The deal was, in fact, between two related parties: Brookfield Property Partners and a BAM-controlled investment fund.
Kingston briefly mentioned this on the call, and Brookfield Property Partners did disclose a related-party transaction for a retail asset, but did not specifically identify the asset in its third-quarter report. The deal was disclosed as a related-party transaction and the asset was named, however, in Brookfield Property REIT’s annual filing.
“We have a robust process in place for managing all related-party transactions to ensure that any potential conflicts of interest are handled appropriately,” a Brookfield spokesperson said.
Such moves have attracted government attention in the past. In the summer of 2017, the SEC asked Brookfield Property Partners for clarification on a series of transactions the firm had first disclosed in its 2015 annual report.
Sixteen Brookfield senior officers invested $2 million in an entity called 9165789 Canada Inc., which held an indirect minority interest in a Downtown Los Angeles office portfolio, the company’s disclosures show. The transaction appeared to give Brookfield senior officers total control over the entity.
“The arrangement,” Brookfield said in the report, was to “align executives’ interests with those of the partnership.”
Brookfield did not disclose who these officers were or how much money they would make from the deal.
Bills, bills, bills
Asset valuation disclosures are important because they help illustrate a company’s financial health.
And understanding Brookfield Property Partners’ current health is important for its investors, because the firm has a hefty debt burden, with $9 billion of its nearly $48.9 billion in debt obligations coming due this year and in 2021, its second-quarter supplemental filing shows. (The second-quarter filings show $13.6 billion of secured debt coming due; the company said the discrepancy is because the supplemental filing only reflects the debt associated with the company’s specific interests in properties.)
The firm may be poised to take on more debt in the near future, as it and Simon Property Group are finalizing a $1.75 billion deal to buy J.C. Penney — a key anchor tenant at both operators’ malls — out of bankruptcy.
In May, BAM announced a “retail revitalization program,” which would recapitalize struggling retailers in markets where Brookfield is active. The company said it was targeting seed funds of $5 billion for the initiative.
In July, Moody’s downgraded its rating of Brookfield Property REIT (not to be confused with Brookfield Property Partners), which owns 122 retail properties across the U.S. The agency cited the REIT’s “elevated leverage entering the pandemic and the high likelihood of weakening operating income” as reasons for the downgrade, but said the high quality of its assets and the backing of its parent companies were credit positives.

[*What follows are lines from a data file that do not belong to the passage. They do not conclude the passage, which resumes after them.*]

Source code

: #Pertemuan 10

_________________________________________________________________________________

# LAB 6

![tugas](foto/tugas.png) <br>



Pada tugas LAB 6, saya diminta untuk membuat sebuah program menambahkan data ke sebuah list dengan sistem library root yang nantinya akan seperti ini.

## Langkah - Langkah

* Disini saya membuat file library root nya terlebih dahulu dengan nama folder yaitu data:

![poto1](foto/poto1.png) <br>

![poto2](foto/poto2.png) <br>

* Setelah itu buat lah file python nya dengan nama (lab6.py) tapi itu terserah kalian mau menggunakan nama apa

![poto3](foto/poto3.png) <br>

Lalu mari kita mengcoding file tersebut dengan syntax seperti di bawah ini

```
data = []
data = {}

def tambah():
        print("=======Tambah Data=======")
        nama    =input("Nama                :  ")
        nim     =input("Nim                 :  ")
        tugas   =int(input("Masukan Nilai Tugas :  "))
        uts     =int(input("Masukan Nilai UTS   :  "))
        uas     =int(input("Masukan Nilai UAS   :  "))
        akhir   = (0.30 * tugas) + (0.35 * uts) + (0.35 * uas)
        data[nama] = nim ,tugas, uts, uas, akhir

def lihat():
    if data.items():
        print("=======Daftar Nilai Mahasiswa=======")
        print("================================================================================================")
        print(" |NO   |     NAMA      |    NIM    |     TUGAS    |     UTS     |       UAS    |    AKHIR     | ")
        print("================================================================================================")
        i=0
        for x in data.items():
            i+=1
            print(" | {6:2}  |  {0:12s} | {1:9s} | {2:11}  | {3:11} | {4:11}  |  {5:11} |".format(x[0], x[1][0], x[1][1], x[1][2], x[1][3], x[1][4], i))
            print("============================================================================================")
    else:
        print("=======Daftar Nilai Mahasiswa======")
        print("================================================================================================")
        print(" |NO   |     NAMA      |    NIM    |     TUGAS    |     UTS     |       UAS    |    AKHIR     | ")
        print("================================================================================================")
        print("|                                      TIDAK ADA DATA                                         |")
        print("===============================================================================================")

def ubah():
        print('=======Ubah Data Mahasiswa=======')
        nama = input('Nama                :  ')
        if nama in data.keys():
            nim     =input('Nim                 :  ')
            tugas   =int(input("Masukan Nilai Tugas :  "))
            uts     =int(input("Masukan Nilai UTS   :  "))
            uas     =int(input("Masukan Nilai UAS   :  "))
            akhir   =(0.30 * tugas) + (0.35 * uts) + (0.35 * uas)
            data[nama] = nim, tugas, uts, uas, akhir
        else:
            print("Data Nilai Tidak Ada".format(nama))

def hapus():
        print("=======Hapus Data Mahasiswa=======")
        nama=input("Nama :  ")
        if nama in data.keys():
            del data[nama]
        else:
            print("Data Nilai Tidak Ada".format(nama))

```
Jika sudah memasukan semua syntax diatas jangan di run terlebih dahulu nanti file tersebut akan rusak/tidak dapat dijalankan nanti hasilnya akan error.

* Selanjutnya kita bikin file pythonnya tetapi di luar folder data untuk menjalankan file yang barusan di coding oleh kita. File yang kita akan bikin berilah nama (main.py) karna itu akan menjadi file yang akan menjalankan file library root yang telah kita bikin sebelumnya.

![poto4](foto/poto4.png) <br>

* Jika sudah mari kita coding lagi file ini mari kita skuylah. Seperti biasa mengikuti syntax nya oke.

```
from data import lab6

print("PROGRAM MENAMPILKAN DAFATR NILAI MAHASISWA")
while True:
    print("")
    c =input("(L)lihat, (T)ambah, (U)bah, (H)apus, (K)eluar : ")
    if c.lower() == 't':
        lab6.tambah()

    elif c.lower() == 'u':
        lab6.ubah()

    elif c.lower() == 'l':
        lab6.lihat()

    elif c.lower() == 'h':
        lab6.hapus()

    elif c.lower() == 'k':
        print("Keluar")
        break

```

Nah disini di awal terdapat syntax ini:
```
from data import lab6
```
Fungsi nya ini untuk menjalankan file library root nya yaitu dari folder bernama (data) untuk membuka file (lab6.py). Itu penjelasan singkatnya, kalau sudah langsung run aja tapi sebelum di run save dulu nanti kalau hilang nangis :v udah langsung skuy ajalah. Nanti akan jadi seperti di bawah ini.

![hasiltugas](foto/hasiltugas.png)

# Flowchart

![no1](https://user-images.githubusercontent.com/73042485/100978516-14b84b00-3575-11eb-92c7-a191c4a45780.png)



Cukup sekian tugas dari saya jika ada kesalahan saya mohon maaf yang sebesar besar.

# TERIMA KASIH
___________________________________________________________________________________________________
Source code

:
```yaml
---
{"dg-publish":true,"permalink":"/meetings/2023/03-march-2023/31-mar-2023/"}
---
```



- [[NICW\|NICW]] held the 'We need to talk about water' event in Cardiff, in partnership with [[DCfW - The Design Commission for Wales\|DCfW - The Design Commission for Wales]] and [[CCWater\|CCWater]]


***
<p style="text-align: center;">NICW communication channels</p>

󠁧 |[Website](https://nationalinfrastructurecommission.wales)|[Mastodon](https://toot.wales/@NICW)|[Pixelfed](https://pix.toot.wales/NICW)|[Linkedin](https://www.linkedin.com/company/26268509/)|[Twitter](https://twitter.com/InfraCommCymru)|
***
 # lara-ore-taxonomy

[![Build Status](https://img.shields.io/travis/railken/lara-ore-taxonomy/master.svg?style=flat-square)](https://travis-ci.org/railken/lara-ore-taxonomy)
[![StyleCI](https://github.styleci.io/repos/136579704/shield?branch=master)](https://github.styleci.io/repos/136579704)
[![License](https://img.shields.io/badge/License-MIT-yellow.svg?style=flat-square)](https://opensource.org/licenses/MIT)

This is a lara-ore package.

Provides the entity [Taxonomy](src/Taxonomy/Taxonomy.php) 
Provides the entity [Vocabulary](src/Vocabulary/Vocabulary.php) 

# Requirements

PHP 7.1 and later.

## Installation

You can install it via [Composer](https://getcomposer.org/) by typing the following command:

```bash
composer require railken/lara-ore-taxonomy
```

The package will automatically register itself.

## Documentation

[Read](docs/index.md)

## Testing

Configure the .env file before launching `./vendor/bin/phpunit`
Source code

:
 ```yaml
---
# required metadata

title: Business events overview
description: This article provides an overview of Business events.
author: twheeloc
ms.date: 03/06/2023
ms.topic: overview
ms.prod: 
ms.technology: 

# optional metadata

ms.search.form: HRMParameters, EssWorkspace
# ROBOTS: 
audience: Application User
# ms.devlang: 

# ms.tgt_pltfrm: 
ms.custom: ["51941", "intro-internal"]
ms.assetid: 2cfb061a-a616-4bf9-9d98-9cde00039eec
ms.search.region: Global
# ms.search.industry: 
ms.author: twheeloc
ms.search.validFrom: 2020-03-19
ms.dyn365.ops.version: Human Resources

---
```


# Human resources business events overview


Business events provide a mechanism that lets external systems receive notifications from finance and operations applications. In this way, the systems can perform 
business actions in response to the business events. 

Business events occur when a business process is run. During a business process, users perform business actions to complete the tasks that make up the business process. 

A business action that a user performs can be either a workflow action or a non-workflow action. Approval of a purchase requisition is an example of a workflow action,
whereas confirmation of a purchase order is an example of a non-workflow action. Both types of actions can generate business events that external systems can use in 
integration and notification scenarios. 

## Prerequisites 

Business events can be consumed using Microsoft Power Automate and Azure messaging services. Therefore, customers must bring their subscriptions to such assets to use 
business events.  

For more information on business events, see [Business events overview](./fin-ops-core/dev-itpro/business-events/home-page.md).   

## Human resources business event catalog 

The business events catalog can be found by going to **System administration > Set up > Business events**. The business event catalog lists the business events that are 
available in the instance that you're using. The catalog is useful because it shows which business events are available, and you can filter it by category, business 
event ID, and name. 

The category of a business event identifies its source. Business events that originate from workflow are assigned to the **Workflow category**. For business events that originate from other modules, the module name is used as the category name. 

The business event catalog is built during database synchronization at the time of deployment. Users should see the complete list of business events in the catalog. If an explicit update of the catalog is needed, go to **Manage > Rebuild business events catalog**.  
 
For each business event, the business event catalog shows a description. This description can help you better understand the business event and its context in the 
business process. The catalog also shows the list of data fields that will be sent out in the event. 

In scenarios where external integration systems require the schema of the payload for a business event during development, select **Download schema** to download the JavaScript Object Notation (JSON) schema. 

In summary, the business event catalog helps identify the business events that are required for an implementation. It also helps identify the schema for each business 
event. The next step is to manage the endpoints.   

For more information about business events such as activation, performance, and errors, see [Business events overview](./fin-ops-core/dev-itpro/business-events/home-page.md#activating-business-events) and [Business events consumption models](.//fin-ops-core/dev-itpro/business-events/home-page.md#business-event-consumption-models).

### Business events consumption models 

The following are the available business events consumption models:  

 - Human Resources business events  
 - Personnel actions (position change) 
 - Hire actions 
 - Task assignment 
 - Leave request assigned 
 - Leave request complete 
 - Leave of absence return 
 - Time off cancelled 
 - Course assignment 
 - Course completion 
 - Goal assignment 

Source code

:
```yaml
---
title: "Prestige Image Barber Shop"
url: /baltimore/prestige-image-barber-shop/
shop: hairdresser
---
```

As it stands, Brookfield Property Partners is far more leveraged than other major U.S. mall owners. Its debt-to-EBITDA ratio — a common measure of leverage — was 16 in the second quarter, according to Yahoo Finance. That’s compared to 7.1 for Simon Property Group and 12.2 for Taubman Centers in the same period.
Brookfield Property Partners’ access to BAM, of course, gives it firepower those rivals cannot count on. For that privilege, Brookfield Property Partners pays BAM a minimum annual fee of $50 million, plus an “equity enhancement fee,” according to its annual report.
At the September investor day, many of these issues surrounding its leverage didn’t come up. Instead, executives pitched their stock as a value opportunity. Like real estate, they argued, buying at the bottom of a cycle allows more upside than buying at the top.
“Today, our shares trade at a significant discount to the underlying value of our real estate,” Kingston said.
The value of that underlying real estate? That’s up to Brookfield.